G20 countries explained the slow recovery of the global economy

by time news

Finance ministers and heads of central banks of the G20 states have named the reasons for the slow recovery of the global economy from the damage caused by the coronavirus pandemic. Among the obstacles, they cited the emergence of new variants of COVID-19, rising geopolitical tensions and supply disruptions.

“The global economic recovery continues. However, new waves of coronavirus infection and the emergence of new options [вируса] affect the pace of recovery, ”the press service of the US Treasury said in a statement following a meeting in Indonesia (quoted by TASS).

The economic recovery will be “out of sync” due to unequal access to vaccines, the document also says.
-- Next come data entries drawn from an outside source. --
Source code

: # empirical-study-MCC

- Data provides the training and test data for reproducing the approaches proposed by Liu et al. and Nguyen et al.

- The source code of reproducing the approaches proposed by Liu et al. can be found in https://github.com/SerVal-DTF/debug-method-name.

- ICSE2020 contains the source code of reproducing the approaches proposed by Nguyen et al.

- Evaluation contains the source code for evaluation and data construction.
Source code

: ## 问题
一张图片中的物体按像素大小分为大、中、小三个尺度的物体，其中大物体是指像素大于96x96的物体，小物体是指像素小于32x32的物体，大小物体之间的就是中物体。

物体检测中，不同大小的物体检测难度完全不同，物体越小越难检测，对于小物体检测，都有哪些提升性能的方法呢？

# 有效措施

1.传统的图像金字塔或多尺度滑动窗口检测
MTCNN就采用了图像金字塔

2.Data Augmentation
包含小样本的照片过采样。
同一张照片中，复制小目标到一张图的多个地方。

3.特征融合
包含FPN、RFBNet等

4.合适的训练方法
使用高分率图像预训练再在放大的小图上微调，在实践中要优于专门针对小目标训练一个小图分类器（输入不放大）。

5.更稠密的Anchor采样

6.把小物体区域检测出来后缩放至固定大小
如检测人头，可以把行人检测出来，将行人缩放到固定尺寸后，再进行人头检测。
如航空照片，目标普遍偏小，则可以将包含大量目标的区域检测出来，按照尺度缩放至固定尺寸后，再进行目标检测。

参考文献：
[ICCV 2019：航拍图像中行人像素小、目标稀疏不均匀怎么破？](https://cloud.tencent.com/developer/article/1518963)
Potential risks are “supply disruptions, a mismatch between supply and demand, as well as rising prices for raw materials, including energy.”

G20 countries are also monitoring international risks associated with growing geopolitical tensions and macroeconomic and financial vulnerabilities, the document says. The authors of the statement also announced plans to conduct “a more systematic analysis of the macroeconomic risks associated with climate change, as well as the costs and benefits of various transition processes.”

Last spring, the G20 talked about the improvement of the global economy. “G20 members acknowledged that after the recession experienced in 2020, the global economic situation showed signs of improvement. This is due both to the start of vaccination campaigns and to a clear policy to support the economy. However, the recovery is characterized by uncertainty and significant differences both between countries and within them, ”the Italian Ministry of Finance said in a statement following a meeting of the Ministers of Economy and Finance and the heads of central banks of the G20 countries.